### Your task
Copy each line of the data below in which the word "speech" can be found.

Records from a data collection:
- - - - -

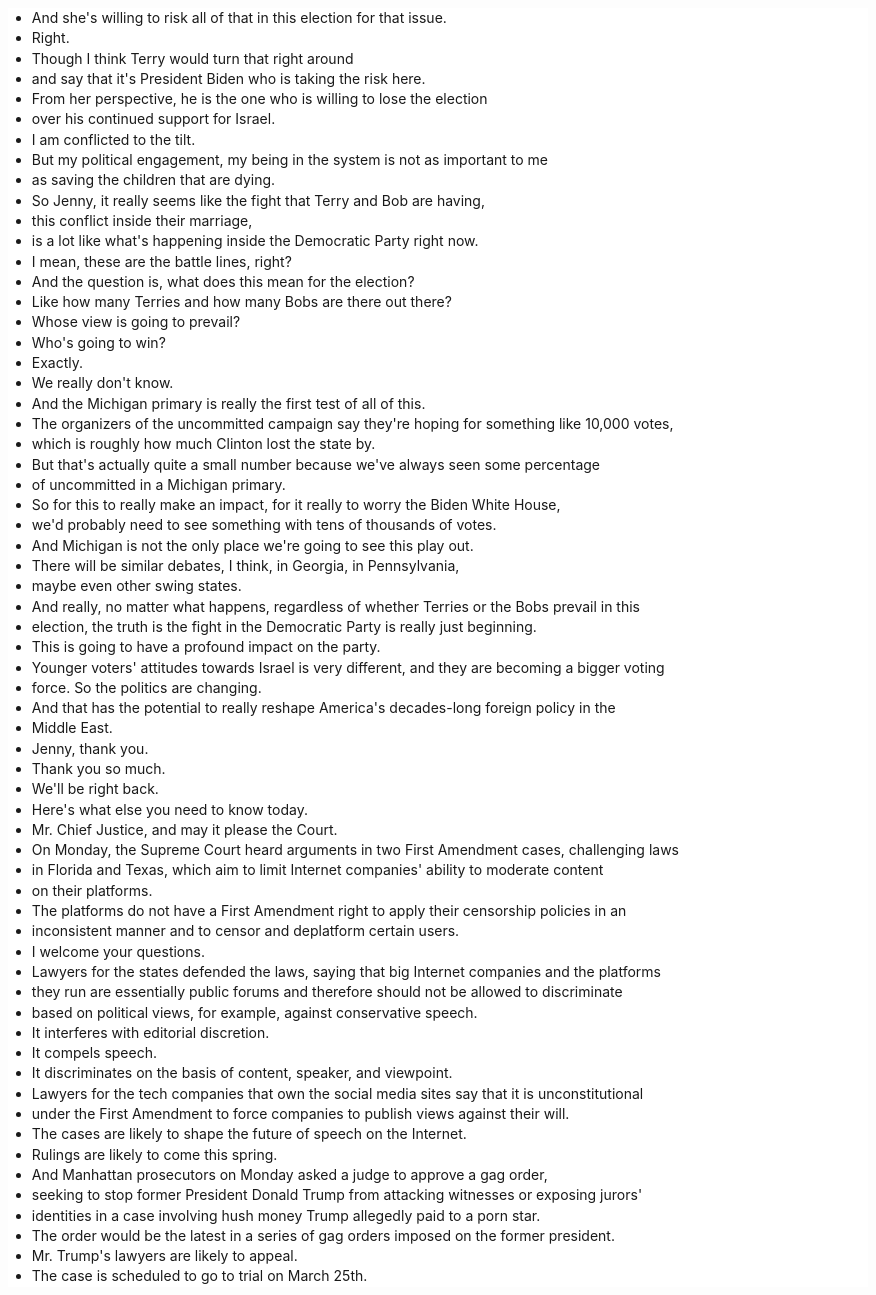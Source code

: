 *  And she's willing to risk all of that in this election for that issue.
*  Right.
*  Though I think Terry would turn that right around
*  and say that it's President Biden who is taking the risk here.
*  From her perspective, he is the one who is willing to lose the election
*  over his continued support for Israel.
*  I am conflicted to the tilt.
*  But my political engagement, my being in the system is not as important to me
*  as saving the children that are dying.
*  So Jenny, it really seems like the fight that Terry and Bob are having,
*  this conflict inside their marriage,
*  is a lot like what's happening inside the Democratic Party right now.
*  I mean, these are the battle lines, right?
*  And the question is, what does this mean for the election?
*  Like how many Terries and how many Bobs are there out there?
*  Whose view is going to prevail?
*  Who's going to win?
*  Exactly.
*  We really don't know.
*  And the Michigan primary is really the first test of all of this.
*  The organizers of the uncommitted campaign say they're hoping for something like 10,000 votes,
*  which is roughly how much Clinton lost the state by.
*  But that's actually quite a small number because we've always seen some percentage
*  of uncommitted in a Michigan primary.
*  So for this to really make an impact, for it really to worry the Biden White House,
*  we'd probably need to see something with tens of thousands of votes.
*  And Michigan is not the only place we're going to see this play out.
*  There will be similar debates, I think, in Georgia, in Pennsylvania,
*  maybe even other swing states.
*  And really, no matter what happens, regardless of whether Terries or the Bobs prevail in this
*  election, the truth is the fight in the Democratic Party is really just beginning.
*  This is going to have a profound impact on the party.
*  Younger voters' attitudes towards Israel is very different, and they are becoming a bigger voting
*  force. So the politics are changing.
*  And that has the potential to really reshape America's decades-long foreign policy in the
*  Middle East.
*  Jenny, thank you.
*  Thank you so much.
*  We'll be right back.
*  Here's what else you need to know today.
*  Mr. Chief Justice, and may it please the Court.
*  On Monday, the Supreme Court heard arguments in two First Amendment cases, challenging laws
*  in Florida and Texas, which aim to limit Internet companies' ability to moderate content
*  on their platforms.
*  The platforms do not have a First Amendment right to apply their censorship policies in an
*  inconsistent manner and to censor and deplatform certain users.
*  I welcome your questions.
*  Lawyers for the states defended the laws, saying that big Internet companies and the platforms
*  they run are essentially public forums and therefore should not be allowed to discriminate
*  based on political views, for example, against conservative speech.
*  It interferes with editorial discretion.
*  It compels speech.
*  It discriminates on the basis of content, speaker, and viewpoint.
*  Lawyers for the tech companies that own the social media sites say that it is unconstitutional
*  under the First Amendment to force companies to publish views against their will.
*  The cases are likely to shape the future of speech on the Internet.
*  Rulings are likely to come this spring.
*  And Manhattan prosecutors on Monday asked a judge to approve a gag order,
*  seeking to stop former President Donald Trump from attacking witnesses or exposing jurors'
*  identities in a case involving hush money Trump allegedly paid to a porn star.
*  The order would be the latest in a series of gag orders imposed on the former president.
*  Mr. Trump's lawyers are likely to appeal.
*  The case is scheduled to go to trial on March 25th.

- - - - -

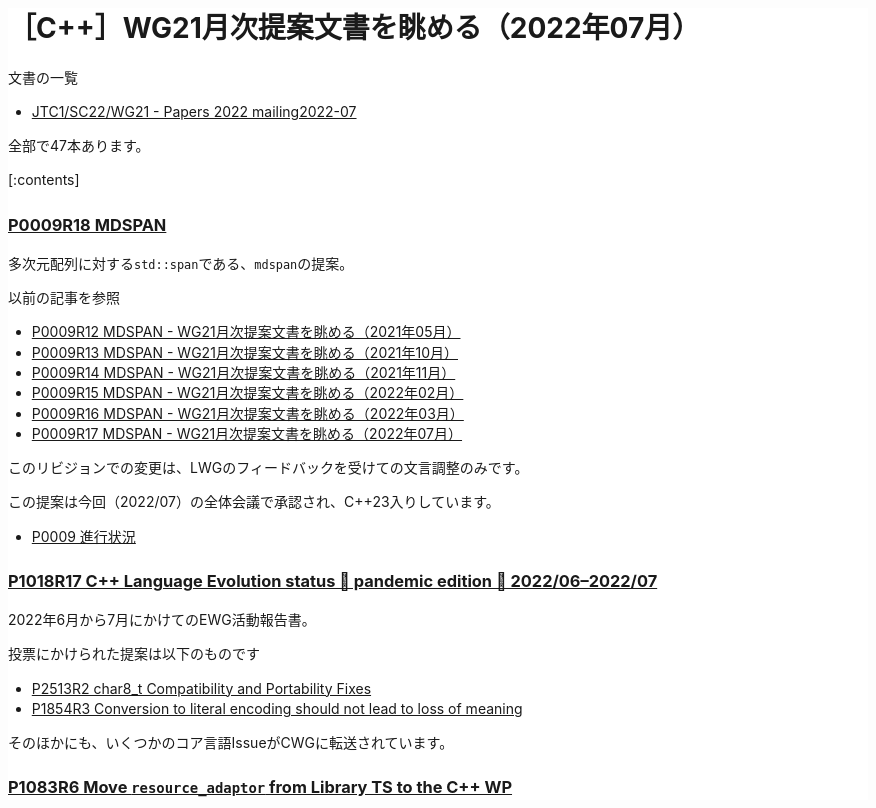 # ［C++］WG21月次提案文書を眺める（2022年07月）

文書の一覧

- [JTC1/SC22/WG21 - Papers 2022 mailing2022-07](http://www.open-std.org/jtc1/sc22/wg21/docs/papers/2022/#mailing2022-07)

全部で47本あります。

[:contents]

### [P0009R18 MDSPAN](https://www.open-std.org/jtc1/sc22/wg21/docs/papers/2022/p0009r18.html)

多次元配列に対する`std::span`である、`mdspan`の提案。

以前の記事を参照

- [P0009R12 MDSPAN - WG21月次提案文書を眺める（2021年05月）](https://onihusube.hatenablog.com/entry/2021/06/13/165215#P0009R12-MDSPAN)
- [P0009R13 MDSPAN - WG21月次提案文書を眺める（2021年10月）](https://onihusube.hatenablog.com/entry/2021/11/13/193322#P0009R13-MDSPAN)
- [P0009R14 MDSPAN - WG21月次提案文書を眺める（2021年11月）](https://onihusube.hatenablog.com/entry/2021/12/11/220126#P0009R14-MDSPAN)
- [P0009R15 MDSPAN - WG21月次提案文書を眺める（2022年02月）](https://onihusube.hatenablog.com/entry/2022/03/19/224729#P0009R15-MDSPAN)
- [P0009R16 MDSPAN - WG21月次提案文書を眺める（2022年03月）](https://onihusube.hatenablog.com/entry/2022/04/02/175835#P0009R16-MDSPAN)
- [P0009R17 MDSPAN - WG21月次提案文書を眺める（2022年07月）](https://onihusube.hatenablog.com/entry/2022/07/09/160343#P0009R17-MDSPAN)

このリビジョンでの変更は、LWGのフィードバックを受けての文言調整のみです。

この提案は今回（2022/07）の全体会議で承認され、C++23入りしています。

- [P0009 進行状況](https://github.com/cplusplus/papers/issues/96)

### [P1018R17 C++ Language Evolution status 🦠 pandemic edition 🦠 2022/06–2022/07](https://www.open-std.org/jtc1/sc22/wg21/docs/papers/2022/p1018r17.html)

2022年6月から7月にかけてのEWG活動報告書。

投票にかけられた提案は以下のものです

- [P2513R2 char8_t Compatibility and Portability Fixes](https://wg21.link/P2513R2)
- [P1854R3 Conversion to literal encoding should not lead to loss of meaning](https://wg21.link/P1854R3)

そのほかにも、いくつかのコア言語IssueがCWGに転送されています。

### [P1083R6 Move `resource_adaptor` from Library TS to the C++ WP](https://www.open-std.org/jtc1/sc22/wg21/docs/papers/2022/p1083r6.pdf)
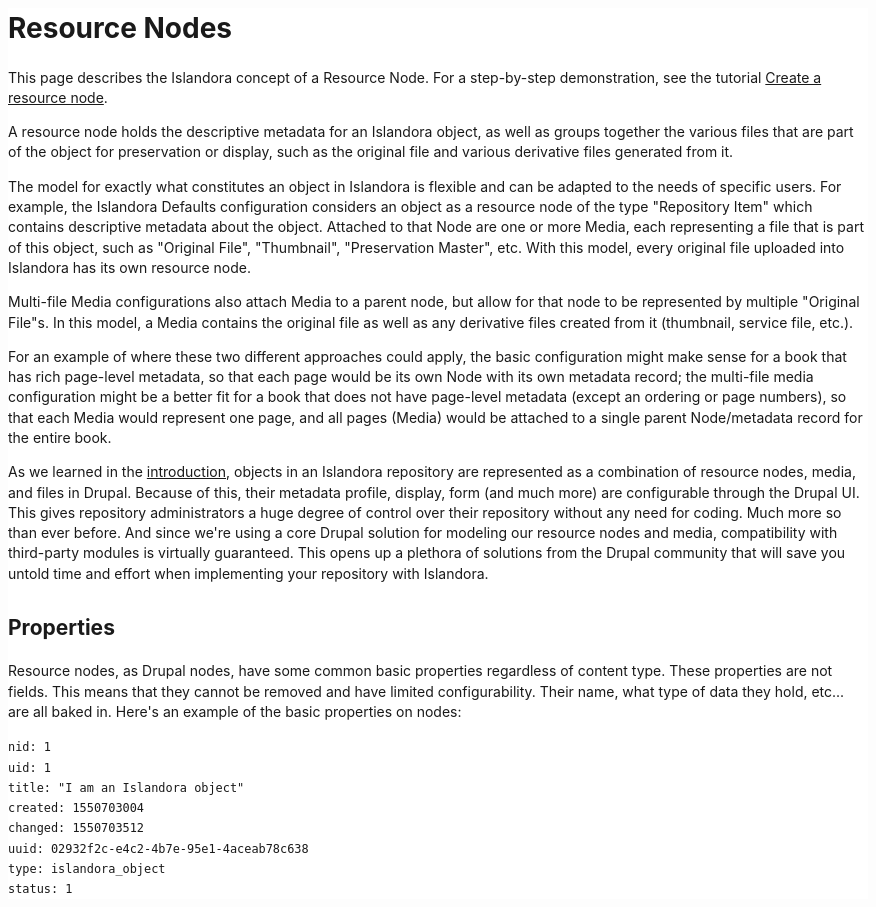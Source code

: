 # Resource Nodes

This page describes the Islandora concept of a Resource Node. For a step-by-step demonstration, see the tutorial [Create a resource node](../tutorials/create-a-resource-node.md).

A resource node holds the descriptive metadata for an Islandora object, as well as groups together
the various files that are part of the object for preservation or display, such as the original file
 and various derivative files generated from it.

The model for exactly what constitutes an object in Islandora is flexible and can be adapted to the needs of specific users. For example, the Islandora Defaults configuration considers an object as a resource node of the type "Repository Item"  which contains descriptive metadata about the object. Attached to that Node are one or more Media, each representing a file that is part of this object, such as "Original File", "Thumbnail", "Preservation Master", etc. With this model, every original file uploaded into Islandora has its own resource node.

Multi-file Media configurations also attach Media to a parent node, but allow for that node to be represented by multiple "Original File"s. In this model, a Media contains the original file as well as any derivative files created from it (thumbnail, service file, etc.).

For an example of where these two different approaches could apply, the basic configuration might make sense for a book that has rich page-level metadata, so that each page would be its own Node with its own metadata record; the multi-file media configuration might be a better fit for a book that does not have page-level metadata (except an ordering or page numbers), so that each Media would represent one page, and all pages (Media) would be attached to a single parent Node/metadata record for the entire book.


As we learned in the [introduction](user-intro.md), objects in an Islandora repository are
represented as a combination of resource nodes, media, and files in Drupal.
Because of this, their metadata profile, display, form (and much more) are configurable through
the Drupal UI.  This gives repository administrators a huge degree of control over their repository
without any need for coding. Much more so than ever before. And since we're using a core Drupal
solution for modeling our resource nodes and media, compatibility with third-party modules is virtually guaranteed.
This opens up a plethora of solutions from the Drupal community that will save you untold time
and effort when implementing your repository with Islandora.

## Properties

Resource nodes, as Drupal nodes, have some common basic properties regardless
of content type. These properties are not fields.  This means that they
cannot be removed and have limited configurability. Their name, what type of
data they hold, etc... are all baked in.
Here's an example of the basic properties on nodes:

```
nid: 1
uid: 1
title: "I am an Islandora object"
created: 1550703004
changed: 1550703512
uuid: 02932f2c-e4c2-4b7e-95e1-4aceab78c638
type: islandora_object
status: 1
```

- - - - -

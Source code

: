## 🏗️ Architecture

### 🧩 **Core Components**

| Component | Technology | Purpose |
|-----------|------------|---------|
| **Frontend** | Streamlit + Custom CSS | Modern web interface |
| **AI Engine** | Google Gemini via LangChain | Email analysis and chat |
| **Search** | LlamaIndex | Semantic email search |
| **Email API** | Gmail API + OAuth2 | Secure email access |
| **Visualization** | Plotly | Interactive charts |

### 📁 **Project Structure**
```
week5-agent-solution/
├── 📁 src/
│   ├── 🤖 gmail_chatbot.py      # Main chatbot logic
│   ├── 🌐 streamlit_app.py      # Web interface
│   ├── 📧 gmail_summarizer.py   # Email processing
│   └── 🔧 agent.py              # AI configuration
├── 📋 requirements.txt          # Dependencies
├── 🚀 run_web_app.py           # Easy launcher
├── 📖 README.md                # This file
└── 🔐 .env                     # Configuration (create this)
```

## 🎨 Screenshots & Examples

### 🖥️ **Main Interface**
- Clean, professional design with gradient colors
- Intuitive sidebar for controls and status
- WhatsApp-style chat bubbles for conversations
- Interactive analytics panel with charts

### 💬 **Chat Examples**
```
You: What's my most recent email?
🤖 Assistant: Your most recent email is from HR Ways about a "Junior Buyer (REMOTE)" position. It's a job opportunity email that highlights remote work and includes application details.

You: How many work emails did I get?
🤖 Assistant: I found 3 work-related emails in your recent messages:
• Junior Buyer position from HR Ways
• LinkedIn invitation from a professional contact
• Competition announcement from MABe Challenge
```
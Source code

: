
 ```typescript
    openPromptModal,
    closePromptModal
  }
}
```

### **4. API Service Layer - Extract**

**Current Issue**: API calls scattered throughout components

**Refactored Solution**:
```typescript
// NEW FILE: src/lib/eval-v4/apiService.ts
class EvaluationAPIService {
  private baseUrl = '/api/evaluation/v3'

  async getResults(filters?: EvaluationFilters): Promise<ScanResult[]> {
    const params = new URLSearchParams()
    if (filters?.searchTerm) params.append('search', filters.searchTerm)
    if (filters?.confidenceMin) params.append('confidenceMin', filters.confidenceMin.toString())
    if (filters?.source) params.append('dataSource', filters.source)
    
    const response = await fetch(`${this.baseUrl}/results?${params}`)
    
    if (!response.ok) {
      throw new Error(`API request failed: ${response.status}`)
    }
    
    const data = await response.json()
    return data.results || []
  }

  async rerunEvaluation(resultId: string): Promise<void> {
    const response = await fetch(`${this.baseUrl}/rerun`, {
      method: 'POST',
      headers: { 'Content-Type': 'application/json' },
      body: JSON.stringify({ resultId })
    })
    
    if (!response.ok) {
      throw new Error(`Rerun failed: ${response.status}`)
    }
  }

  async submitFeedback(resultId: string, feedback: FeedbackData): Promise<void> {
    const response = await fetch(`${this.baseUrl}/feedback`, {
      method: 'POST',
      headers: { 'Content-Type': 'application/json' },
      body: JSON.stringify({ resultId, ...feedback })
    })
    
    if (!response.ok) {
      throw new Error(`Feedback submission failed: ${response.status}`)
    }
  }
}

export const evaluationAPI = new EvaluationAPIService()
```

- - - - -

### Reply
*  based on political views, for example, against conservative speech.
*  It compels speech.
*  The cases are likely to shape the future of speech on the Internet.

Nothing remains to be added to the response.